Creating a chemical barrier in the soil around your home can prevent termites from accessing the structure.

  • Termiticides: Non-repellent termiticides are effective for creating a barrier termites cannot detect, leading them through treated areas.
  • Examples: Fipronil-based products and Imidacloprid treatments.

How to Prevent Termite Reinfestation?

Employing effective preventive strategies discourages these destructive pests from re-infesting your home. Here’s how you can do it.

Remove Excess Moisture

  • Fix Leaks Promptly: Repair leaking faucets, water pipes, and AC units to reduce moisture.
  • Improve Drainage: Ensure gutters and downspouts are clean and direct water away from your home's foundation.
  • Use Dehumidifiers: In damp areas of your home, like basements and crawl spaces, to keep humidity levels in check.

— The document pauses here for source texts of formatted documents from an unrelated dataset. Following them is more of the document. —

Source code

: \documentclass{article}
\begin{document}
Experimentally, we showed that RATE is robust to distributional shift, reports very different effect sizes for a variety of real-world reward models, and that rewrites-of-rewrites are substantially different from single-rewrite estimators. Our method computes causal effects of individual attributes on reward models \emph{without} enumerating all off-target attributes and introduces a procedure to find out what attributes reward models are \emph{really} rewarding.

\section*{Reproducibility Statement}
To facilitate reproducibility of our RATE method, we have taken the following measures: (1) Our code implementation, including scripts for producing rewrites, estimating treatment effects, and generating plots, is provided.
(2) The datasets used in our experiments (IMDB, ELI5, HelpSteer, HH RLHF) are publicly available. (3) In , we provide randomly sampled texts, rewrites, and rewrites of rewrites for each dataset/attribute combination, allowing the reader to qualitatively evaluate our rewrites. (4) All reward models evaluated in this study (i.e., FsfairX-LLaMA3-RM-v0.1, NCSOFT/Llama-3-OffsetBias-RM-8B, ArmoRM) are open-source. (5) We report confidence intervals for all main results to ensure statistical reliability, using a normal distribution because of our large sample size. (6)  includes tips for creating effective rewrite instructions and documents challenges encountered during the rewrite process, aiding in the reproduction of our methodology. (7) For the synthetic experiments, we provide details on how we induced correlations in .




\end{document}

Eliminate Wood-to-Ground Contacts

  • Store Firewood Away from Home: Keep firewood, lumber, and paper away from the home’s foundation and elevate them off the ground.
  • Regularly Inspect Wooden Structures: Decks, patios, and fences should be checked and treated for termite prevention.

Conduct Routine Inspections

  • Annual Professional Check-ups: Have professional exterminators inspect your home annually for signs of termite activity.
  • DIY Termite Inspections: Regularly examine your home for mud tubes, uneven or bubbling paint, and wood that sounds hollow when tapped.

Utilize Termite Barriers

  • Physical Barriers: Install barriers, such as steel mesh and sand, around your home’s foundation during construction.

When to Seek a Professional Pest Control

If you’re facing termite troubles, it's crucial to recognize when professional intervention is necessary.

Professional pest control services bring more than just their expertise and specialized tools like tenting for fumigation. They also provide customized solutions that are tailored specifically to your pest management needs.

This ensures a thorough and efficient resolution to your termite problem, safeguarding your property from further significant damage.